Your task
Search the listing below for the string "symmetric", then copy every line it appears in.

Provided information
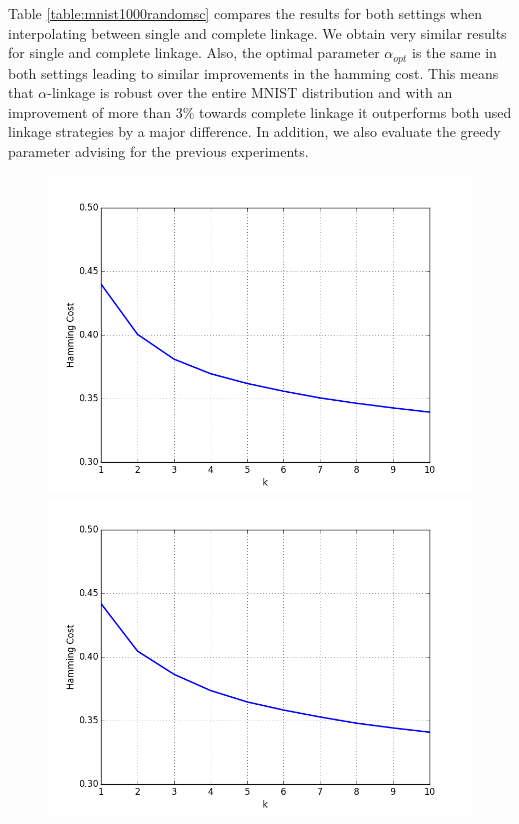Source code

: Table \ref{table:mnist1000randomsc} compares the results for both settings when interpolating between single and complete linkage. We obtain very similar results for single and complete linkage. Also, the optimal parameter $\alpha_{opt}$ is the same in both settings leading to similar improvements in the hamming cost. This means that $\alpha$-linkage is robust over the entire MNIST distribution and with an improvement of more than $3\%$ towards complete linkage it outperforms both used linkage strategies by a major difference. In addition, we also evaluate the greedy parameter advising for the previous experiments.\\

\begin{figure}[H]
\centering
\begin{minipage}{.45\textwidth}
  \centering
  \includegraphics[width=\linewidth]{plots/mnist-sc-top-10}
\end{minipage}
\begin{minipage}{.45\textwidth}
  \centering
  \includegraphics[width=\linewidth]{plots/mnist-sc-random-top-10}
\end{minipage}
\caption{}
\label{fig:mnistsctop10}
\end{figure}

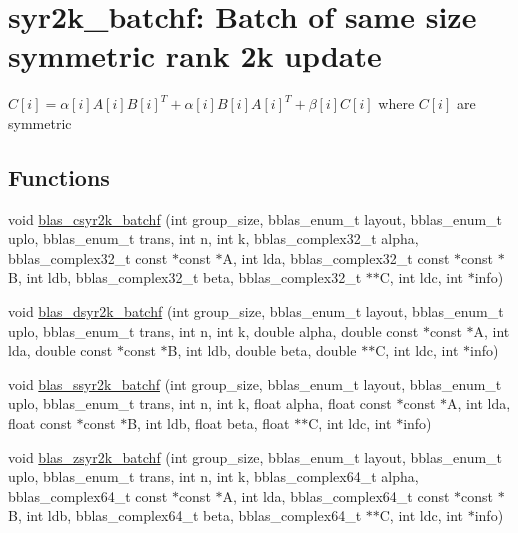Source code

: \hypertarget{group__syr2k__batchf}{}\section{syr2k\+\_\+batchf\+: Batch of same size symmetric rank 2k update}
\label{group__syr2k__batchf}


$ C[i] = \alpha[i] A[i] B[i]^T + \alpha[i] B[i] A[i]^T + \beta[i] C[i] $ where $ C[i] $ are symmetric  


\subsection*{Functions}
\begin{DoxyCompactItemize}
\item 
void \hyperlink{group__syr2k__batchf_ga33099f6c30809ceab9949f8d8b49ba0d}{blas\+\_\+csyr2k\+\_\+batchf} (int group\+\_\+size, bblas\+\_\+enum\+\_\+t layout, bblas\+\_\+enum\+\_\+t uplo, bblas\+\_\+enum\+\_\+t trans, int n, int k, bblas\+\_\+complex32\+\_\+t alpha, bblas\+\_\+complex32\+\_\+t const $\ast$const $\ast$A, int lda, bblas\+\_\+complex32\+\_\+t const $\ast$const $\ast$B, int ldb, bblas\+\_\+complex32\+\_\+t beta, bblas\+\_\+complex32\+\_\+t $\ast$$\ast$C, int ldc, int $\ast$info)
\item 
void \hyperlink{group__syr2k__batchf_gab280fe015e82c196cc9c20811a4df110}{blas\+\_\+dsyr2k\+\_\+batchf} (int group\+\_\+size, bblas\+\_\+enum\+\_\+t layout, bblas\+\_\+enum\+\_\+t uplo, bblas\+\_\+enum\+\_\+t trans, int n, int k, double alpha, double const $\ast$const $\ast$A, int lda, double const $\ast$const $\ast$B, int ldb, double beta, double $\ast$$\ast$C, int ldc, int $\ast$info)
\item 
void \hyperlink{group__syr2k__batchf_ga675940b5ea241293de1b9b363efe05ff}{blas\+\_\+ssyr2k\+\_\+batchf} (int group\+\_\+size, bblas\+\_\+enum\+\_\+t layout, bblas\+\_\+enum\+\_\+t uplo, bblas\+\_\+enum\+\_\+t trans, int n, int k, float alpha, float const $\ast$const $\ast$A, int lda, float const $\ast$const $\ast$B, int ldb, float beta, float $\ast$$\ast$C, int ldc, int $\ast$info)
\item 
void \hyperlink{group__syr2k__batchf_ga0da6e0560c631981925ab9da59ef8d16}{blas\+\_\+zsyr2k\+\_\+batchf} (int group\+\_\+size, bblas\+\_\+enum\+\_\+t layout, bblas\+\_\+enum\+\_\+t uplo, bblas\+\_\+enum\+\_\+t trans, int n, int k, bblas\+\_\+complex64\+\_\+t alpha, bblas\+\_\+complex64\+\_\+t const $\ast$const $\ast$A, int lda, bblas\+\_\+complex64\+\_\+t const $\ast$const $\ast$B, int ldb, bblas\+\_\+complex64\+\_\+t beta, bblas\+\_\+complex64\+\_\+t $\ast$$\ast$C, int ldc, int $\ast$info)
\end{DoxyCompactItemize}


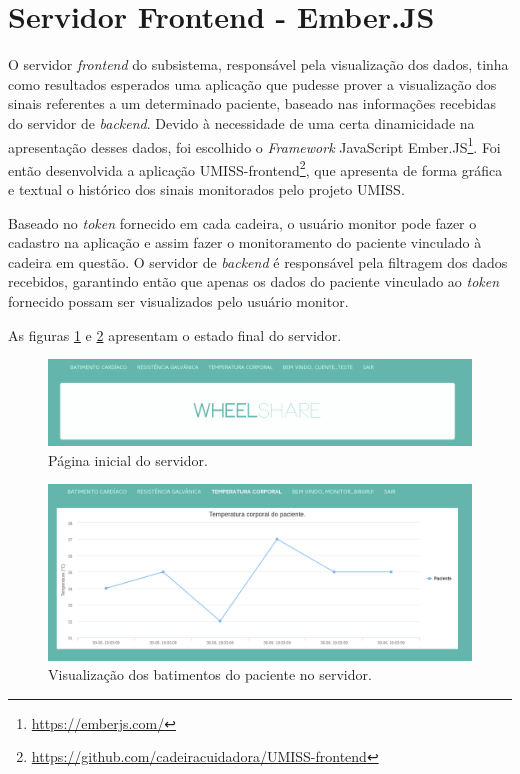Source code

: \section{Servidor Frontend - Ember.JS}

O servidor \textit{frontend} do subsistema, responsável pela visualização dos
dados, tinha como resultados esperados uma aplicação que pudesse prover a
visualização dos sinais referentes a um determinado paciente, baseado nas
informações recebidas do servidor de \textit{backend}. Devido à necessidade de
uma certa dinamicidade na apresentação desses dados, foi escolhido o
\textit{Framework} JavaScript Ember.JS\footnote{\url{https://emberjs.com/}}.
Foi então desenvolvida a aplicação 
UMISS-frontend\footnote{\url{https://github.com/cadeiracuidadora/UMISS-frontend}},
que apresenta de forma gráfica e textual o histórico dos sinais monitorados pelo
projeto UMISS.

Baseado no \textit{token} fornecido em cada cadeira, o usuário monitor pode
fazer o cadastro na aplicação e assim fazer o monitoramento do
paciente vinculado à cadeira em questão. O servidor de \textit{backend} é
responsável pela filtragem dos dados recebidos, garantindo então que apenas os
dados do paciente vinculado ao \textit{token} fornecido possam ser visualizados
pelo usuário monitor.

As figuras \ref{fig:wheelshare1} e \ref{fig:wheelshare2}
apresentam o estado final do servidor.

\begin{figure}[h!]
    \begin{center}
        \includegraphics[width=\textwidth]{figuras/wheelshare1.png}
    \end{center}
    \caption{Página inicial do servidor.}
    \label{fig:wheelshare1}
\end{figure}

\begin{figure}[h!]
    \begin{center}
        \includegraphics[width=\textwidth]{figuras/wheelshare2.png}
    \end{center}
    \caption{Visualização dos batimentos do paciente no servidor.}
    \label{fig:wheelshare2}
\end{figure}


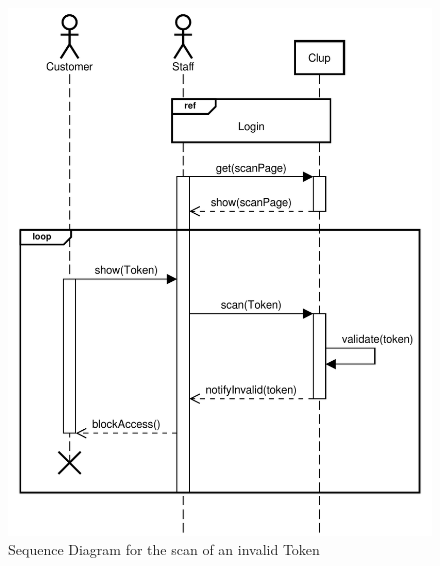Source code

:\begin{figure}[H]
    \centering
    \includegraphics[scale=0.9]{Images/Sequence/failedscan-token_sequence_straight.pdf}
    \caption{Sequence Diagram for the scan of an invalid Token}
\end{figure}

Response box
: \hypertarget{group__syr2k__batchf}{}\section{syr2k\+\_\+batchf\+: Batch of same size symmetric rank 2k update}
$ C[i] = \alpha[i] A[i] B[i]^T + \alpha[i] B[i] A[i]^T + \beta[i] C[i] $ where $ C[i] $ are symmetric  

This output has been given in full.